• Work instructions: Write out every entry exactly as it stands.
........
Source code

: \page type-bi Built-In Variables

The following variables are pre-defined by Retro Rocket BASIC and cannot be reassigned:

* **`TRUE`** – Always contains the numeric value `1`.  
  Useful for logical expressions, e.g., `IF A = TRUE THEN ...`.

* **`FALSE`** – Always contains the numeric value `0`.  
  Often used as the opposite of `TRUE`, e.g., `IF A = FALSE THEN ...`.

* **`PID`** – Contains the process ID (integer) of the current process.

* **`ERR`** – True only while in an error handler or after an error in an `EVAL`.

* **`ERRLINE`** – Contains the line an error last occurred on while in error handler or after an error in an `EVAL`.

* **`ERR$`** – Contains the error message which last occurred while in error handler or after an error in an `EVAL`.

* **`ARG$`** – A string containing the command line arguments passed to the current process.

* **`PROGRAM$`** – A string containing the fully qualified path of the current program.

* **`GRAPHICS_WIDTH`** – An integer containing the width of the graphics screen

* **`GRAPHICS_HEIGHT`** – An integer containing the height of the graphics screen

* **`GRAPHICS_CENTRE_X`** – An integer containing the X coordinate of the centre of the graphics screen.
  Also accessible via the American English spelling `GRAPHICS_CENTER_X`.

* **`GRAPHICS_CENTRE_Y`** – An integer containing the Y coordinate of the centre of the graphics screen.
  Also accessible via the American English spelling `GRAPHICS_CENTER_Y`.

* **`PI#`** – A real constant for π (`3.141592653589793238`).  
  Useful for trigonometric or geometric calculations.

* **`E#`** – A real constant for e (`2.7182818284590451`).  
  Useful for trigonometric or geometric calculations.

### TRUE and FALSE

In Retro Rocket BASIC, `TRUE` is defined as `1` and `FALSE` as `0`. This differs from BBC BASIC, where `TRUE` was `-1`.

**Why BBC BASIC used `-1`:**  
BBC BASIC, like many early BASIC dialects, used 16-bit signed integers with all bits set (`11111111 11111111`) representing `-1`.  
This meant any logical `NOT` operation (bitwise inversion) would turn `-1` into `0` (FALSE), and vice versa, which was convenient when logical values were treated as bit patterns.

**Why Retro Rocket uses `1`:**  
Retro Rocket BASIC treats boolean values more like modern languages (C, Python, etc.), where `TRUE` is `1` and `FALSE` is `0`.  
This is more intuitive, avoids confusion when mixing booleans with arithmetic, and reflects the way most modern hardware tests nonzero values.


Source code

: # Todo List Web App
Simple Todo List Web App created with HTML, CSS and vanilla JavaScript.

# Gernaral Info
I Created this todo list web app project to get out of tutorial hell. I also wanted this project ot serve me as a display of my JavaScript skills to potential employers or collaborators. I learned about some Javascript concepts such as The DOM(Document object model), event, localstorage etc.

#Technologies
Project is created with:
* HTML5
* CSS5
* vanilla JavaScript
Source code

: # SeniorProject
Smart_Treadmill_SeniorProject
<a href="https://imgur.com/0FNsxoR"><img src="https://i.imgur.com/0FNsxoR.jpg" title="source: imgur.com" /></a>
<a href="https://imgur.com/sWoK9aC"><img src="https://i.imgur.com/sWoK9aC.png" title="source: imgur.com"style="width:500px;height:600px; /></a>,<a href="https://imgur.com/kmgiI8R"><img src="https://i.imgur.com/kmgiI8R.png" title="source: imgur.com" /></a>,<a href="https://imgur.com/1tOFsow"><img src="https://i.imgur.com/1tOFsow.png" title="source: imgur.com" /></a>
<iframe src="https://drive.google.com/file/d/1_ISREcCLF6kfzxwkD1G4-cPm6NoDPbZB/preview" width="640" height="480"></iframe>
........
• Your solution:
Source code

: \page type-bi Built-In Variables

The following variables are pre-defined by Retro Rocket BASIC and cannot be reassigned:

* **`TRUE`** – Always contains the numeric value `1`.  
  Useful for logical expressions, e.g., `IF A = TRUE THEN ...`.

* **`FALSE`** – Always contains the numeric value `0`.  
  Often used as the opposite of `TRUE`, e.g., `IF A = FALSE THEN ...`.

* **`PID`** – Contains the process ID (integer) of the current process.

* **`ERR`** – True only while in an error handler or after an error in an `EVAL`.

* **`ERRLINE`** – Contains the line an error last occurred on while in error handler or after an error in an `EVAL`.

* **`ERR$`** – Contains the error message which last occurred while in error handler or after an error in an `EVAL`.

* **`ARG$`** – A string containing the command line arguments passed to the current process.

* **`PROGRAM$`** – A string containing the fully qualified path of the current program.

* **`GRAPHICS_WIDTH`** – An integer containing the width of the graphics screen

* **`GRAPHICS_HEIGHT`** – An integer containing the height of the graphics screen

* **`GRAPHICS_CENTRE_X`** – An integer containing the X coordinate of the centre of the graphics screen.
  Also accessible via the American English spelling `GRAPHICS_CENTER_X`.

* **`GRAPHICS_CENTRE_Y`** – An integer containing the Y coordinate of the centre of the graphics screen.
  Also accessible via the American English spelling `GRAPHICS_CENTER_Y`.

* **`PI#`** – A real constant for π (`3.141592653589793238`).  
  Useful for trigonometric or geometric calculations.

* **`E#`** – A real constant for e (`2.7182818284590451`).  
  Useful for trigonometric or geometric calculations.

### TRUE and FALSE

In Retro Rocket BASIC, `TRUE` is defined as `1` and `FALSE` as `0`. This differs from BBC BASIC, where `TRUE` was `-1`.

**Why BBC BASIC used `-1`:**  
BBC BASIC, like many early BASIC dialects, used 16-bit signed integers with all bits set (`11111111 11111111`) representing `-1`.  
This meant any logical `NOT` operation (bitwise inversion) would turn `-1` into `0` (FALSE), and vice versa, which was convenient when logical values were treated as bit patterns.

**Why Retro Rocket uses `1`:**  
Retro Rocket BASIC treats boolean values more like modern languages (C, Python, etc.), where `TRUE` is `1` and `FALSE` is `0`.  
This is more intuitive, avoids confusion when mixing booleans with arithmetic, and reflects the way most modern hardware tests nonzero values.


Source code

: # Todo List Web App
Simple Todo List Web App created with HTML, CSS and vanilla JavaScript.

# Gernaral Info
I Created this todo list web app project to get out of tutorial hell. I also wanted this project ot serve me as a display of my JavaScript skills to potential employers or collaborators. I learned about some Javascript concepts such as The DOM(Document object model), event, localstorage etc.

#Technologies
Project is created with:
* HTML5
* CSS5
* vanilla JavaScript
Source code

: # SeniorProject
Smart_Treadmill_SeniorProject
<a href="https://imgur.com/0FNsxoR"><img src="https://i.imgur.com/0FNsxoR.jpg" title="source: imgur.com" /></a>
<a href="https://imgur.com/sWoK9aC"><img src="https://i.imgur.com/sWoK9aC.png" title="source: imgur.com"style="width:500px;height:600px; /></a>,<a href="https://imgur.com/kmgiI8R"><img src="https://i.imgur.com/kmgiI8R.png" title="source: imgur.com" /></a>,<a href="https://imgur.com/1tOFsow"><img src="https://i.imgur.com/1tOFsow.png" title="source: imgur.com" /></a>
<iframe src="https://drive.google.com/file/d/1_ISREcCLF6kfzxwkD1G4-cPm6NoDPbZB/preview" width="640" height="480"></iframe>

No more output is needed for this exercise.